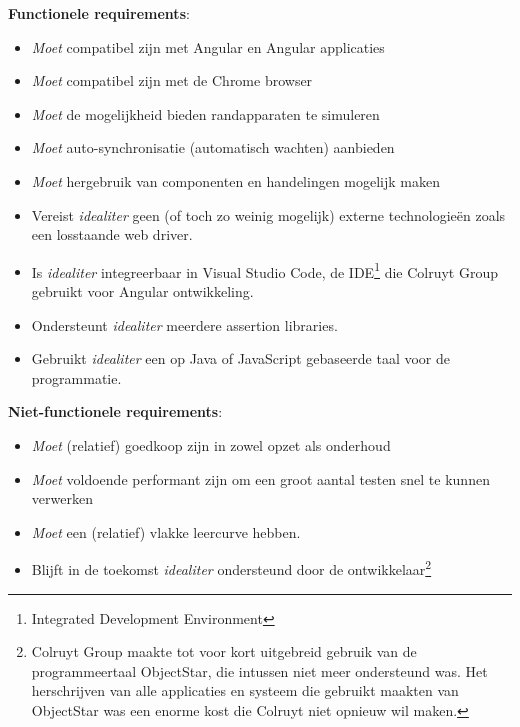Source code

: \textbf{Functionele requirements}:
\begin{itemize}
    \item \emph{Moet} compatibel zijn met Angular en Angular applicaties
    \item \emph{Moet} compatibel zijn met de Chrome browser
    \item \emph{Moet} de mogelijkheid bieden randapparaten te simuleren
    \item \emph{Moet} auto-synchronisatie (automatisch wachten) aanbieden
    \item \emph{Moet} hergebruik van componenten en handelingen mogelijk maken
    \item Vereist \emph{idealiter} geen (of toch zo weinig mogelijk) externe technologieën zoals een losstaande web driver.
    \item Is \emph{idealiter} integreerbaar in Visual Studio Code, de IDE\footnote{Integrated Development Environment} die Colruyt Group gebruikt voor Angular ontwikkeling.
    \item Ondersteunt \emph{idealiter} meerdere assertion libraries.
    \item Gebruikt \emph{idealiter} een op Java of JavaScript gebaseerde taal voor de programmatie.
\end{itemize}

\textbf{Niet-functionele requirements}:
\begin{itemize}
    \item \emph{Moet} (relatief) goedkoop zijn in zowel opzet als onderhoud
    \item \emph{Moet} voldoende performant zijn om een groot aantal testen snel te kunnen verwerken
    \item \emph{Moet} een (relatief) vlakke leercurve hebben.
    \item Blijft in de toekomst \emph{idealiter} ondersteund door de ontwikkelaar\footnote{Colruyt Group maakte tot voor kort uitgebreid gebruik van de programmeertaal ObjectStar, die intussen niet meer ondersteund was. Het herschrijven van alle applicaties en systeem die gebruikt maakten van ObjectStar was een enorme kost die Colruyt niet opnieuw wil maken.}
\end{itemize}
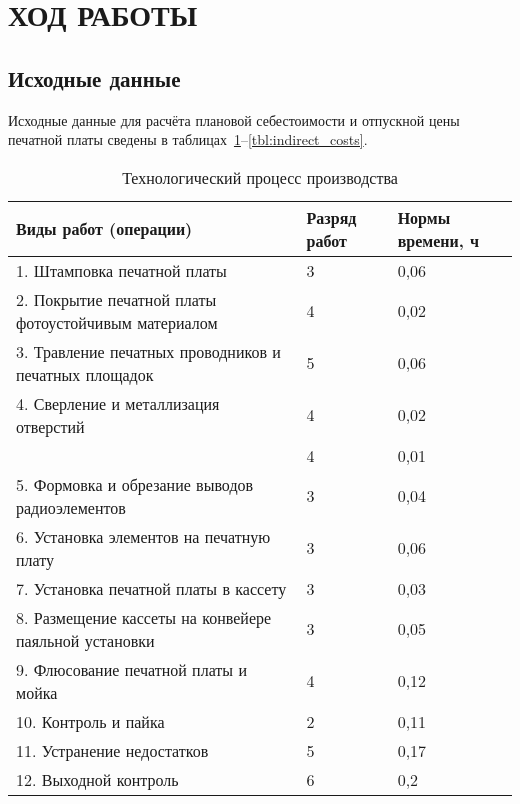 \section{ХОД РАБОТЫ}

\subsection{Исходные данные}

Исходные данные для расчёта плановой себестоимости и отпускной цены
печатной платы сведены в
таблицах~\ref{tbl:technological_process}--\ref{tbl:indirect_costs}.

\begin{table}[h!]
  \caption{Технологический процесс производства}
  \label{tbl:technological_process}
  \centering
  \small{
    \begin{tabular}{| p{} | p{} | p{} |}
      \hline

      Виды работ (операции) & Разряд работ & Нормы времени, ч \\ \hline

      1. Штамповка печатной платы                                     & 3 & 0,06 \\ \hline
      2. Покрытие печатной платы \newline фотоустойчивым материалом   & 4 & 0,02 \\ \hline
      3. Травление печатных проводников \newline и печатных площадок  & 5 & 0,06 \\ \hline
      4. Сверление и металлизация отверстий                           & 4 & 0,02 \\ \cline{2-3}
                                                                      & 4 & 0,01 \\ \hline
      5. Формовка и обрезание выводов радиоэлементов                  & 3 & 0,04 \\ \hline
      6. Установка элементов на печатную плату                        & 3 & 0,06 \\ \hline
      7. Установка печатной платы в кассету                           & 3 & 0,03 \\ \hline
      8. Размещение кассеты \newline на конвейере паяльной установки  & 3 & 0,05 \\ \hline
      9. Флюсование печатной платы и мойка                            & 4 & 0,12 \\ \hline
      10. Контроль и пайка                                            & 2 & 0,11 \\ \hline
      11. Устранение недостатков                                      & 5 & 0,17 \\ \hline
      12. Выходной контроль                                           & 6 & 0,2  \\ \hline

    \end{tabular}
  }
\end{table}

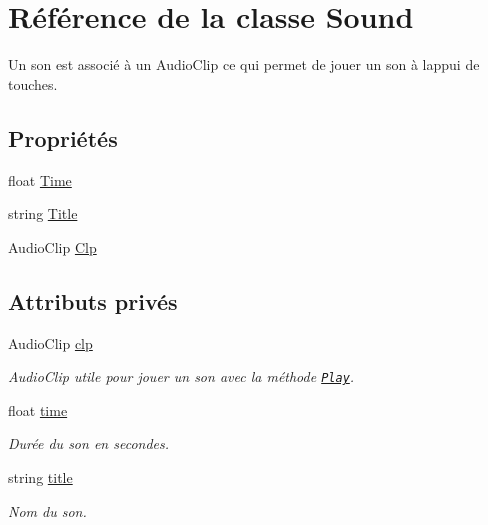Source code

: \hypertarget{class_sound}{}\section{Référence de la classe Sound}
\label{class_sound}


Un son est associé à un Audio\+Clip ce qui permet de jouer un son à l\textquotesingle{}appui de touches.  


\subsection*{Propriétés}
\begin{DoxyCompactItemize}
\item 
float \hyperlink{class_sound_af23b0067b9f8a8431635e45467a26f47}{Time}
\item 
string \hyperlink{class_sound_a2e949808e2fbfbc883a94e8743d5297b}{Title}
\item 
Audio\+Clip \hyperlink{class_sound_a7132714a2858529a7ead633608daef67}{Clp}
\end{DoxyCompactItemize}
\subsection*{Attributs privés}
\begin{DoxyCompactItemize}
\item 
Audio\+Clip \hyperlink{class_sound_ab3aef1528cd38ad28e2f9843d56afbbe}{clp}
\begin{DoxyCompactList}\small\item\em Audio\+Clip utile pour jouer un son avec la méthode \href{http://docs.unity3d.com/ScriptReference/AudioSource.Play.html}{\tt Play}. \end{DoxyCompactList}\item 
float \hyperlink{class_sound_a2b67e874a75d0d390d37cdbaa2f51087}{time}
\begin{DoxyCompactList}\small\item\em Durée du son en secondes. \end{DoxyCompactList}\item 
string \hyperlink{class_sound_a17853cdf74f081a79ba4e658c6e25a13}{title}
\begin{DoxyCompactList}\small\item\em Nom du son. \end{DoxyCompactList}\end{DoxyCompactItemize}


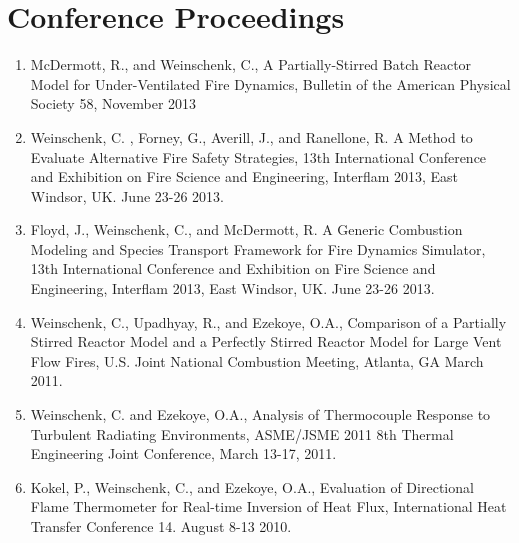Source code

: \documentclass[10pt,letterpaper]{article}
\begin{document}
\section*{Conference Proceedings}
\begin{enumerate}
\item McDermott, R., and Weinschenk, C., A Partially-Stirred Batch Reactor Model for Under-Ventilated Fire Dynamics, Bulletin of the American Physical Society 58, November 2013
\item Weinschenk, C. , Forney, G., Averill, J., and Ranellone, R. A Method to Evaluate Alternative Fire Safety Strategies, 13th International Conference and Exhibition on Fire Science and Engineering, Interflam 2013, East Windsor, UK. June 23-26 2013.
\item Floyd, J., Weinschenk, C., and McDermott, R. A Generic Combustion Modeling and Species Transport Framework for Fire Dynamics Simulator, 13th International Conference and Exhibition on Fire Science and Engineering, Interflam 2013, East Windsor, UK. June 23-26 2013.
\item Weinschenk, C., Upadhyay, R., and Ezekoye, O.A., Comparison of a Partially Stirred Reactor Model and a Perfectly Stirred Reactor Model for Large Vent Flow Fires, U.S. Joint National Combustion Meeting, Atlanta, GA March 2011.
\item Weinschenk, C. and Ezekoye, O.A., Analysis of Thermocouple Response to Turbulent Radiating Environments, ASME/JSME 2011 8th Thermal Engineering Joint Conference, March 13-17, 2011.
\item  Kokel, P., Weinschenk, C., and Ezekoye, O.A., Evaluation of Directional Flame Thermometer for Real-time Inversion of Heat Flux, International Heat Transfer Conference 14. August 8-13 2010.
\end{enumerate}
\end{document}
☆ ☆ ☆ ☆
BRIEF
Set down each of the records precisely, leaving any pictures behind.

RESULT OF THE EXERCISE
Source code

: \textbf{Functionele requirements}:
\begin{itemize}
    \item \emph{Moet} compatibel zijn met Angular en Angular applicaties
    \item \emph{Moet} compatibel zijn met de Chrome browser
    \item \emph{Moet} de mogelijkheid bieden randapparaten te simuleren
    \item \emph{Moet} auto-synchronisatie (automatisch wachten) aanbieden
    \item \emph{Moet} hergebruik van componenten en handelingen mogelijk maken
    \item Vereist \emph{idealiter} geen (of toch zo weinig mogelijk) externe technologieën zoals een losstaande web driver.
    \item Is \emph{idealiter} integreerbaar in Visual Studio Code, de IDE\footnote{Integrated Development Environment} die Colruyt Group gebruikt voor Angular ontwikkeling.
    \item Ondersteunt \emph{idealiter} meerdere assertion libraries.
    \item Gebruikt \emph{idealiter} een op Java of JavaScript gebaseerde taal voor de programmatie.
\end{itemize}

\textbf{Niet-functionele requirements}:
\begin{itemize}
    \item \emph{Moet} (relatief) goedkoop zijn in zowel opzet als onderhoud
    \item \emph{Moet} voldoende performant zijn om een groot aantal testen snel te kunnen verwerken
    \item \emph{Moet} een (relatief) vlakke leercurve hebben.
    \item Blijft in de toekomst \emph{idealiter} ondersteund door de ontwikkelaar\footnote{Colruyt Group maakte tot voor kort uitgebreid gebruik van de programmeertaal ObjectStar, die intussen niet meer ondersteund was. Het herschrijven van alle applicaties en systeem die gebruikt maakten van ObjectStar was een enorme kost die Colruyt niet opnieuw wil maken.}
\end{itemize}
 \section{ХОД РАБОТЫ}

\subsection{Исходные данные}

Исходные данные для расчёта плановой себестоимости и отпускной цены
печатной платы сведены в
таблицах~\ref{tbl:technological_process}--\ref{tbl:indirect_costs}.

\begin{table}[h!]
  \caption{Технологический процесс производства}
  \label{tbl:technological_process}
  \centering
  \small{
    \begin{tabular}{| p{} | p{} | p{} |}
      \hline

      Виды работ (операции) & Разряд работ & Нормы времени, ч \\ \hline

      1. Штамповка печатной платы                                     & 3 & 0,06 \\ \hline
      2. Покрытие печатной платы \newline фотоустойчивым материалом   & 4 & 0,02 \\ \hline
      3. Травление печатных проводников \newline и печатных площадок  & 5 & 0,06 \\ \hline
      4. Сверление и металлизация отверстий                           & 4 & 0,02 \\ \cline{2-3}
                                                                      & 4 & 0,01 \\ \hline
      5. Формовка и обрезание выводов радиоэлементов                  & 3 & 0,04 \\ \hline
      6. Установка элементов на печатную плату                        & 3 & 0,06 \\ \hline
      7. Установка печатной платы в кассету                           & 3 & 0,03 \\ \hline
      8. Размещение кассеты \newline на конвейере паяльной установки  & 3 & 0,05 \\ \hline
      9. Флюсование печатной платы и мойка                            & 4 & 0,12 \\ \hline
      10. Контроль и пайка                                            & 2 & 0,11 \\ \hline
      11. Устранение недостатков                                      & 5 & 0,17 \\ \hline
      12. Выходной контроль                                           & 6 & 0,2  \\ \hline

    \end{tabular}
  }
\end{table}

Source code

: \hypertarget{class_sound}{}\section{Référence de la classe Sound}
\label{class_sound}


Un son est associé à un Audio\+Clip ce qui permet de jouer un son à l\textquotesingle{}appui de touches.  


\subsection*{Propriétés}
\begin{DoxyCompactItemize}
\item 
float \hyperlink{class_sound_af23b0067b9f8a8431635e45467a26f47}{Time}
\item 
string \hyperlink{class_sound_a2e949808e2fbfbc883a94e8743d5297b}{Title}
\item 
Audio\+Clip \hyperlink{class_sound_a7132714a2858529a7ead633608daef67}{Clp}
\end{DoxyCompactItemize}
\subsection*{Attributs privés}
\begin{DoxyCompactItemize}
\item 
Audio\+Clip \hyperlink{class_sound_ab3aef1528cd38ad28e2f9843d56afbbe}{clp}
\begin{DoxyCompactList}\small\item\em Audio\+Clip utile pour jouer un son avec la méthode \href{http://docs.unity3d.com/ScriptReference/AudioSource.Play.html}{\tt Play}. \end{DoxyCompactList}\item 
float \hyperlink{class_sound_a2b67e874a75d0d390d37cdbaa2f51087}{time}
\begin{DoxyCompactList}\small\item\em Durée du son en secondes. \end{DoxyCompactList}\item 
string \hyperlink{class_sound_a17853cdf74f081a79ba4e658c6e25a13}{title}
\begin{DoxyCompactList}\small\item\em Nom du son. \end{DoxyCompactList}\end{DoxyCompactItemize}


Source code

: \documentclass[10pt,letterpaper]{article}
\begin{document}
\section*{Conference Proceedings}
\begin{enumerate}
\item McDermott, R., and Weinschenk, C., A Partially-Stirred Batch Reactor Model for Under-Ventilated Fire Dynamics, Bulletin of the American Physical Society 58, November 2013
\item Weinschenk, C. , Forney, G., Averill, J., and Ranellone, R. A Method to Evaluate Alternative Fire Safety Strategies, 13th International Conference and Exhibition on Fire Science and Engineering, Interflam 2013, East Windsor, UK. June 23-26 2013.
\item Floyd, J., Weinschenk, C., and McDermott, R. A Generic Combustion Modeling and Species Transport Framework for Fire Dynamics Simulator, 13th International Conference and Exhibition on Fire Science and Engineering, Interflam 2013, East Windsor, UK. June 23-26 2013.
\item Weinschenk, C., Upadhyay, R., and Ezekoye, O.A., Comparison of a Partially Stirred Reactor Model and a Perfectly Stirred Reactor Model for Large Vent Flow Fires, U.S. Joint National Combustion Meeting, Atlanta, GA March 2011.
\item Weinschenk, C. and Ezekoye, O.A., Analysis of Thermocouple Response to Turbulent Radiating Environments, ASME/JSME 2011 8th Thermal Engineering Joint Conference, March 13-17, 2011.
\item  Kokel, P., Weinschenk, C., and Ezekoye, O.A., Evaluation of Directional Flame Thermometer for Real-time Inversion of Heat Flux, International Heat Transfer Conference 14. August 8-13 2010.
\end{enumerate}
\end{document}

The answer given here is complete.